YOUR ASSIGNMENT: The records sit below. Return every line in them that holds the word "staging".

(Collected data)

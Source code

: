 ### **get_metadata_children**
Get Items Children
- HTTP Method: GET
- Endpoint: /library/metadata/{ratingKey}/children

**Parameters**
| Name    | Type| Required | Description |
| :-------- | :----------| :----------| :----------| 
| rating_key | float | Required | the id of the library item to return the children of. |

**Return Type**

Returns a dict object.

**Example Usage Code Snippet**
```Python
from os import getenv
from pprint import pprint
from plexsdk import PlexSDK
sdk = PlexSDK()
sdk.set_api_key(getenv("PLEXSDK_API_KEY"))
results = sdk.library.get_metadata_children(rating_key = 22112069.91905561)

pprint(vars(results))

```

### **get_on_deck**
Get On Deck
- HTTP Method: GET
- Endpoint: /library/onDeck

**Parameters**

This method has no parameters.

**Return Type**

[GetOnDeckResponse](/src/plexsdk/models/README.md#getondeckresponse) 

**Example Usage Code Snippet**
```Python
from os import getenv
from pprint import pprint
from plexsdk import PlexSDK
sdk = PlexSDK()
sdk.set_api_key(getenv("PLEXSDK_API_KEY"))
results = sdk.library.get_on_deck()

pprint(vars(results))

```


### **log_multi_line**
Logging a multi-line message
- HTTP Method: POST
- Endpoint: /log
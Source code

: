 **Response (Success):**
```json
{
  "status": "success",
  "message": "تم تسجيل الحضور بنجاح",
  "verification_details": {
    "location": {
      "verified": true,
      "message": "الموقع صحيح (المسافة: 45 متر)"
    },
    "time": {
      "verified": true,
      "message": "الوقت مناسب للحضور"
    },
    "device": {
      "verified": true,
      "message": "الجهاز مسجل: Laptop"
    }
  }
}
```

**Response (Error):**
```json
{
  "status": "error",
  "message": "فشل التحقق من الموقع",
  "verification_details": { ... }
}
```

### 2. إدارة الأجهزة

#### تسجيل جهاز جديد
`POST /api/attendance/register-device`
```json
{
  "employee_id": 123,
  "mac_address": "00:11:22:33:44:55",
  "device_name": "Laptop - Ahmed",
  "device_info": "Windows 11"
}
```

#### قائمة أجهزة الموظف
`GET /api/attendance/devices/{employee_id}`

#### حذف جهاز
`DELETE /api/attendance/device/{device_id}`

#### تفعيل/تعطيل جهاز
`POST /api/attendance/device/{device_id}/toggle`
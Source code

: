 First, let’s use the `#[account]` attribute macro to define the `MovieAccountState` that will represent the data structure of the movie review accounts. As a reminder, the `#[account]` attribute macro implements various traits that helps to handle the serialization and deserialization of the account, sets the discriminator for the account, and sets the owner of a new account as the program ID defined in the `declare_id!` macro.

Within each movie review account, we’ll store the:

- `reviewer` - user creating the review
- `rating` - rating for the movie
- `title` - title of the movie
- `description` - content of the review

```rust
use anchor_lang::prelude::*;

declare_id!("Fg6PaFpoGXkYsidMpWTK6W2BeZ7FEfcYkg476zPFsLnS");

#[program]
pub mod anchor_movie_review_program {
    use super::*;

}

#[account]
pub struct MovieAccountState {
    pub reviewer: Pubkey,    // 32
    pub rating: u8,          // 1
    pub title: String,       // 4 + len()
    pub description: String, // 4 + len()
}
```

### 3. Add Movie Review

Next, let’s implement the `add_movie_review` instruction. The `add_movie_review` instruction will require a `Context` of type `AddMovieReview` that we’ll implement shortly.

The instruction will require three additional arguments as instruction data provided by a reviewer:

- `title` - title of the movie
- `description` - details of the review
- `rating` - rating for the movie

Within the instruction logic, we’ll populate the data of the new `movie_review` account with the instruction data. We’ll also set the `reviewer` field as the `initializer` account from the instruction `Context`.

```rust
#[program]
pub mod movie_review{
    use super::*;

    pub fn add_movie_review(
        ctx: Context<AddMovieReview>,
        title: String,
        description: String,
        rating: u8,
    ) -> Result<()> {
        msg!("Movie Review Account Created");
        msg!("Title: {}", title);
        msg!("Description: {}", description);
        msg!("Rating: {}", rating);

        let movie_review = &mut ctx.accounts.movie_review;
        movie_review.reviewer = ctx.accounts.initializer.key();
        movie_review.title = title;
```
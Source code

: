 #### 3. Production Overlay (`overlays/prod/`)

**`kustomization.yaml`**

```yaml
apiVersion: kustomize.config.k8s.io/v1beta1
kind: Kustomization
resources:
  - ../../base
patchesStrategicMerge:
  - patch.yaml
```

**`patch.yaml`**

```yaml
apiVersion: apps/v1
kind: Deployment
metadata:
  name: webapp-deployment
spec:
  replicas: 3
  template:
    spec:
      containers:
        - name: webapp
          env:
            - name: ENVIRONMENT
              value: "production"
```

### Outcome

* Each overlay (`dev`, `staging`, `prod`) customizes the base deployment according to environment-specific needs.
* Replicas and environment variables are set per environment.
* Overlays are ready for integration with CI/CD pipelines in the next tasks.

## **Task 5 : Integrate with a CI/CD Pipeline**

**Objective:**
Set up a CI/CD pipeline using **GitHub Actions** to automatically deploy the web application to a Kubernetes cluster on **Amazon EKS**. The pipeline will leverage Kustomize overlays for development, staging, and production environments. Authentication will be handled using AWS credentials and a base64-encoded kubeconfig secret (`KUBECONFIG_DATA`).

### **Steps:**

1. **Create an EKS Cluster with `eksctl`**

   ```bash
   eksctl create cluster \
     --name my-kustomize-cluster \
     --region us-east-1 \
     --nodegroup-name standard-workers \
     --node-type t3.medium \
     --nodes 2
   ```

OUTPUT BELOW:
* Each overlay (`dev`, `staging`, `prod`) customizes the base deployment according to environment-specific needs.
Set up a CI/CD pipeline using **GitHub Actions** to automatically deploy the web application to a Kubernetes cluster on **Amazon EKS**. The pipeline will leverage Kustomize overlays for development, staging, and production environments. Authentication will be handled using AWS credentials and a base64-encoded kubeconfig secret (`KUBECONFIG_DATA`).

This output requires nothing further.